▸ Exercise description: Start to finish, the listing must be rewritten exactly.
[Supplied data]
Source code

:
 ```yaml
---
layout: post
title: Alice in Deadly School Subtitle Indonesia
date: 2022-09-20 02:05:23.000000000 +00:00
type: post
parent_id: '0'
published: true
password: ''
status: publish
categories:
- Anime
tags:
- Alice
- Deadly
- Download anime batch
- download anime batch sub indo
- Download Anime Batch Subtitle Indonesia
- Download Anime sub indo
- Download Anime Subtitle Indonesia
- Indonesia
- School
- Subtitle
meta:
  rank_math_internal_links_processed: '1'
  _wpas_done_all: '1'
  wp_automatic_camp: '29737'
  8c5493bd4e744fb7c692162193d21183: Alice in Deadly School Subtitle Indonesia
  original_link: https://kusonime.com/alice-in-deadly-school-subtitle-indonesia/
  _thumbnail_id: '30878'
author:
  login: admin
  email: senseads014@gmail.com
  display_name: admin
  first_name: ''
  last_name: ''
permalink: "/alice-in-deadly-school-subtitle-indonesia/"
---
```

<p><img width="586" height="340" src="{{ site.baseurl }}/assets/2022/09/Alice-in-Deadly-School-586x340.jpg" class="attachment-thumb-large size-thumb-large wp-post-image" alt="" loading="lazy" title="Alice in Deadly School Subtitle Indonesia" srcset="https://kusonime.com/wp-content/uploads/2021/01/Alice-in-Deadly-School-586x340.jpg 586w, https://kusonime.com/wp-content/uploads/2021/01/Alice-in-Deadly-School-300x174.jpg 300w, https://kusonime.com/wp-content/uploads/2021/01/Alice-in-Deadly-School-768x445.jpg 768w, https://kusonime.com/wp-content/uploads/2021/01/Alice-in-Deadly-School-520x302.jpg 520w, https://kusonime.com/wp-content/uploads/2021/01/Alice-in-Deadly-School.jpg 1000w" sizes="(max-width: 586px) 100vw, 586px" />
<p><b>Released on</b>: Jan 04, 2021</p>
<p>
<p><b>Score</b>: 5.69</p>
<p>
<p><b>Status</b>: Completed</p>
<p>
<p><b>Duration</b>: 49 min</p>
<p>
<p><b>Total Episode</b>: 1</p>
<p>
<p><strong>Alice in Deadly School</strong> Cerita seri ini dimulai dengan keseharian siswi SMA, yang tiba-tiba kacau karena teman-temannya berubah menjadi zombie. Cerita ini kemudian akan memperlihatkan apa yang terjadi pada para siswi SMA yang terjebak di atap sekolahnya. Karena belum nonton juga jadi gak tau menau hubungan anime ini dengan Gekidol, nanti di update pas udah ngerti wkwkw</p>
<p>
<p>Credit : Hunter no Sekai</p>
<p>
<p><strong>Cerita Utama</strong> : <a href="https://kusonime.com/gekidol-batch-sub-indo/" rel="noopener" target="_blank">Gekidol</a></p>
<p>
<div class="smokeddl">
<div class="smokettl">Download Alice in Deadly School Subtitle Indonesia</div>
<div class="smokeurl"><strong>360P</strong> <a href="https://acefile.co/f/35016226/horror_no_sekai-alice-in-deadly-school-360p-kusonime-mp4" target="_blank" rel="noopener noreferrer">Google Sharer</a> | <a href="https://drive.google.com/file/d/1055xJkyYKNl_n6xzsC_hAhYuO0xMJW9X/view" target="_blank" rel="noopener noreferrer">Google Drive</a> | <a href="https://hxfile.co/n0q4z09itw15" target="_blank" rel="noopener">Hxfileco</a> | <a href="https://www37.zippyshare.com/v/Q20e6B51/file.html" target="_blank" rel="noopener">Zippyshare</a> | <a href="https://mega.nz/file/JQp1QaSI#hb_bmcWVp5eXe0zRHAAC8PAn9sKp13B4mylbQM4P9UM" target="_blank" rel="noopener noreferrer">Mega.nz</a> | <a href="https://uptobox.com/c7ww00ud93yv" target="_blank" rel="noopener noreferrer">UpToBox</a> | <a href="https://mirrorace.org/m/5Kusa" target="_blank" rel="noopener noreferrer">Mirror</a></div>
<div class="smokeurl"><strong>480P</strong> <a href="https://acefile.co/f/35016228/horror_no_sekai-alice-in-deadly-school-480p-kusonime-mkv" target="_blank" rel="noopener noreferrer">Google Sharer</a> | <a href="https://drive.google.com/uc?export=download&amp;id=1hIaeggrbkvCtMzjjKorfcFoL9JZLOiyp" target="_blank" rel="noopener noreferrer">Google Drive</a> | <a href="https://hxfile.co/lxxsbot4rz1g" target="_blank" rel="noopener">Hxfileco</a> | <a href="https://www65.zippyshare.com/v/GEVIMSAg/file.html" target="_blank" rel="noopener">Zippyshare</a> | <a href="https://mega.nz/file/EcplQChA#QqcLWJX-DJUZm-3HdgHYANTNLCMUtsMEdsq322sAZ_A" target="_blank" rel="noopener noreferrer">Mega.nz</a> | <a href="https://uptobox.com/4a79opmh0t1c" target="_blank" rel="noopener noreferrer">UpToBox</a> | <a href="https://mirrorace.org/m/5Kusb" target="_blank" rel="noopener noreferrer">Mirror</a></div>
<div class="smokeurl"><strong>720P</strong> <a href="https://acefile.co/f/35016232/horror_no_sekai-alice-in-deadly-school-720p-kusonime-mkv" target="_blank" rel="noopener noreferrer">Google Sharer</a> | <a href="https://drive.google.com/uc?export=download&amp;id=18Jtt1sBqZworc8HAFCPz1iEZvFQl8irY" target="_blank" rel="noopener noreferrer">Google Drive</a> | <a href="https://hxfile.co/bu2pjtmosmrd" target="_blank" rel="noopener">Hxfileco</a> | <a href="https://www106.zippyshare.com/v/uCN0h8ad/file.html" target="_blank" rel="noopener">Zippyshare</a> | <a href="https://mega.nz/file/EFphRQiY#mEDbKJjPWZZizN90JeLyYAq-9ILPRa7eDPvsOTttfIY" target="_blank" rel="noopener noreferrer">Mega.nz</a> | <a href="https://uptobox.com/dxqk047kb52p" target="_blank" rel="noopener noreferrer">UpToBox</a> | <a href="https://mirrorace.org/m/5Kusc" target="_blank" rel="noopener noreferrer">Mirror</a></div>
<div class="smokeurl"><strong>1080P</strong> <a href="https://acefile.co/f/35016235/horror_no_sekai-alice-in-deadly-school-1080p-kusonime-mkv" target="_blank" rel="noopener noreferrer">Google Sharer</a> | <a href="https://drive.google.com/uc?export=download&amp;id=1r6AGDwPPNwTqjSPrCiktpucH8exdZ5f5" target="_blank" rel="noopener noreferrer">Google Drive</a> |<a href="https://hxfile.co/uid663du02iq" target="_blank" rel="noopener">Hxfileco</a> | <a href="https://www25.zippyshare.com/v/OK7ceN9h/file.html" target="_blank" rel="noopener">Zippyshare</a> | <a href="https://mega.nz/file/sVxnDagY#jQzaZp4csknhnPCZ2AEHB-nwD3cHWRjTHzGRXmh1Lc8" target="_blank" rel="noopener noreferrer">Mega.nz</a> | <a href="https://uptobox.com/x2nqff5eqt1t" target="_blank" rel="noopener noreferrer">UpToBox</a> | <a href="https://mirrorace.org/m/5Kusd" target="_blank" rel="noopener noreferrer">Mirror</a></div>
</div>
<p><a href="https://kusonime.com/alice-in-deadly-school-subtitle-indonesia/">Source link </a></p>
[/Supplied data]
▸ Written solution:
Source code

:
 ```yaml
---
layout: post
title: Alice in Deadly School Subtitle Indonesia
date: 2022-09-20 02:05:23.000000000 +00:00
type: post
parent_id: '0'
published: true
password: ''
status: publish
categories:
- Anime
tags:
- Alice
- Deadly
- Download anime batch
- download anime batch sub indo
- Download Anime Batch Subtitle Indonesia
- Download Anime sub indo
- Download Anime Subtitle Indonesia
- Indonesia
- School
- Subtitle
meta:
  rank_math_internal_links_processed: '1'
  _wpas_done_all: '1'
  wp_automatic_camp: '29737'
  8c5493bd4e744fb7c692162193d21183: Alice in Deadly School Subtitle Indonesia
  original_link: https://kusonime.com/alice-in-deadly-school-subtitle-indonesia/
  _thumbnail_id: '30878'
author:
  login: admin
  email: senseads014@gmail.com
  display_name: admin
  first_name: ''
  last_name: ''
permalink: "/alice-in-deadly-school-subtitle-indonesia/"
---
```

<p><img width="586" height="340" src="{{ site.baseurl }}/assets/2022/09/Alice-in-Deadly-School-586x340.jpg" class="attachment-thumb-large size-thumb-large wp-post-image" alt="" loading="lazy" title="Alice in Deadly School Subtitle Indonesia" srcset="https://kusonime.com/wp-content/uploads/2021/01/Alice-in-Deadly-School-586x340.jpg 586w, https://kusonime.com/wp-content/uploads/2021/01/Alice-in-Deadly-School-300x174.jpg 300w, https://kusonime.com/wp-content/uploads/2021/01/Alice-in-Deadly-School-768x445.jpg 768w, https://kusonime.com/wp-content/uploads/2021/01/Alice-in-Deadly-School-520x302.jpg 520w, https://kusonime.com/wp-content/uploads/2021/01/Alice-in-Deadly-School.jpg 1000w" sizes="(max-width: 586px) 100vw, 586px" />
<p><b>Released on</b>: Jan 04, 2021</p>
<p>
<p><b>Score</b>: 5.69</p>
<p>
<p><b>Status</b>: Completed</p>
<p>
<p><b>Duration</b>: 49 min</p>
<p>
<p><b>Total Episode</b>: 1</p>
<p>
<p><strong>Alice in Deadly School</strong> Cerita seri ini dimulai dengan keseharian siswi SMA, yang tiba-tiba kacau karena teman-temannya berubah menjadi zombie. Cerita ini kemudian akan memperlihatkan apa yang terjadi pada para siswi SMA yang terjebak di atap sekolahnya. Karena belum nonton juga jadi gak tau menau hubungan anime ini dengan Gekidol, nanti di update pas udah ngerti wkwkw</p>
<p>
<p>Credit : Hunter no Sekai</p>
<p>
<p><strong>Cerita Utama</strong> : <a href="https://kusonime.com/gekidol-batch-sub-indo/" rel="noopener" target="_blank">Gekidol</a></p>
<p>
<div class="smokeddl">
<div class="smokettl">Download Alice in Deadly School Subtitle Indonesia</div>
<div class="smokeurl"><strong>360P</strong> <a href="https://acefile.co/f/35016226/horror_no_sekai-alice-in-deadly-school-360p-kusonime-mp4" target="_blank" rel="noopener noreferrer">Google Sharer</a> | <a href="https://drive.google.com/file/d/1055xJkyYKNl_n6xzsC_hAhYuO0xMJW9X/view" target="_blank" rel="noopener noreferrer">Google Drive</a> | <a href="https://hxfile.co/n0q4z09itw15" target="_blank" rel="noopener">Hxfileco</a> | <a href="https://www37.zippyshare.com/v/Q20e6B51/file.html" target="_blank" rel="noopener">Zippyshare</a> | <a href="https://mega.nz/file/JQp1QaSI#hb_bmcWVp5eXe0zRHAAC8PAn9sKp13B4mylbQM4P9UM" target="_blank" rel="noopener noreferrer">Mega.nz</a> | <a href="https://uptobox.com/c7ww00ud93yv" target="_blank" rel="noopener noreferrer">UpToBox</a> | <a href="https://mirrorace.org/m/5Kusa" target="_blank" rel="noopener noreferrer">Mirror</a></div>
<div class="smokeurl"><strong>480P</strong> <a href="https://acefile.co/f/35016228/horror_no_sekai-alice-in-deadly-school-480p-kusonime-mkv" target="_blank" rel="noopener noreferrer">Google Sharer</a> | <a href="https://drive.google.com/uc?export=download&amp;id=1hIaeggrbkvCtMzjjKorfcFoL9JZLOiyp" target="_blank" rel="noopener noreferrer">Google Drive</a> | <a href="https://hxfile.co/lxxsbot4rz1g" target="_blank" rel="noopener">Hxfileco</a> | <a href="https://www65.zippyshare.com/v/GEVIMSAg/file.html" target="_blank" rel="noopener">Zippyshare</a> | <a href="https://mega.nz/file/EcplQChA#QqcLWJX-DJUZm-3HdgHYANTNLCMUtsMEdsq322sAZ_A" target="_blank" rel="noopener noreferrer">Mega.nz</a> | <a href="https://uptobox.com/4a79opmh0t1c" target="_blank" rel="noopener noreferrer">UpToBox</a> | <a href="https://mirrorace.org/m/5Kusb" target="_blank" rel="noopener noreferrer">Mirror</a></div>
<div class="smokeurl"><strong>720P</strong> <a href="https://acefile.co/f/35016232/horror_no_sekai-alice-in-deadly-school-720p-kusonime-mkv" target="_blank" rel="noopener noreferrer">Google Sharer</a> | <a href="https://drive.google.com/uc?export=download&amp;id=18Jtt1sBqZworc8HAFCPz1iEZvFQl8irY" target="_blank" rel="noopener noreferrer">Google Drive</a> | <a href="https://hxfile.co/bu2pjtmosmrd" target="_blank" rel="noopener">Hxfileco</a> | <a href="https://www106.zippyshare.com/v/uCN0h8ad/file.html" target="_blank" rel="noopener">Zippyshare</a> | <a href="https://mega.nz/file/EFphRQiY#mEDbKJjPWZZizN90JeLyYAq-9ILPRa7eDPvsOTttfIY" target="_blank" rel="noopener noreferrer">Mega.nz</a> | <a href="https://uptobox.com/dxqk047kb52p" target="_blank" rel="noopener noreferrer">UpToBox</a> | <a href="https://mirrorace.org/m/5Kusc" target="_blank" rel="noopener noreferrer">Mirror</a></div>
<div class="smokeurl"><strong>1080P</strong> <a href="https://acefile.co/f/35016235/horror_no_sekai-alice-in-deadly-school-1080p-kusonime-mkv" target="_blank" rel="noopener noreferrer">Google Sharer</a> | <a href="https://drive.google.com/uc?export=download&amp;id=1r6AGDwPPNwTqjSPrCiktpucH8exdZ5f5" target="_blank" rel="noopener noreferrer">Google Drive</a> |<a href="https://hxfile.co/uid663du02iq" target="_blank" rel="noopener">Hxfileco</a> | <a href="https://www25.zippyshare.com/v/OK7ceN9h/file.html" target="_blank" rel="noopener">Zippyshare</a> | <a href="https://mega.nz/file/sVxnDagY#jQzaZp4csknhnPCZ2AEHB-nwD3cHWRjTHzGRXmh1Lc8" target="_blank" rel="noopener noreferrer">Mega.nz</a> | <a href="https://uptobox.com/x2nqff5eqt1t" target="_blank" rel="noopener noreferrer">UpToBox</a> | <a href="https://mirrorace.org/m/5Kusd" target="_blank" rel="noopener noreferrer">Mirror</a></div>
</div>
<p><a href="https://kusonime.com/alice-in-deadly-school-subtitle-indonesia/">Source link </a></p>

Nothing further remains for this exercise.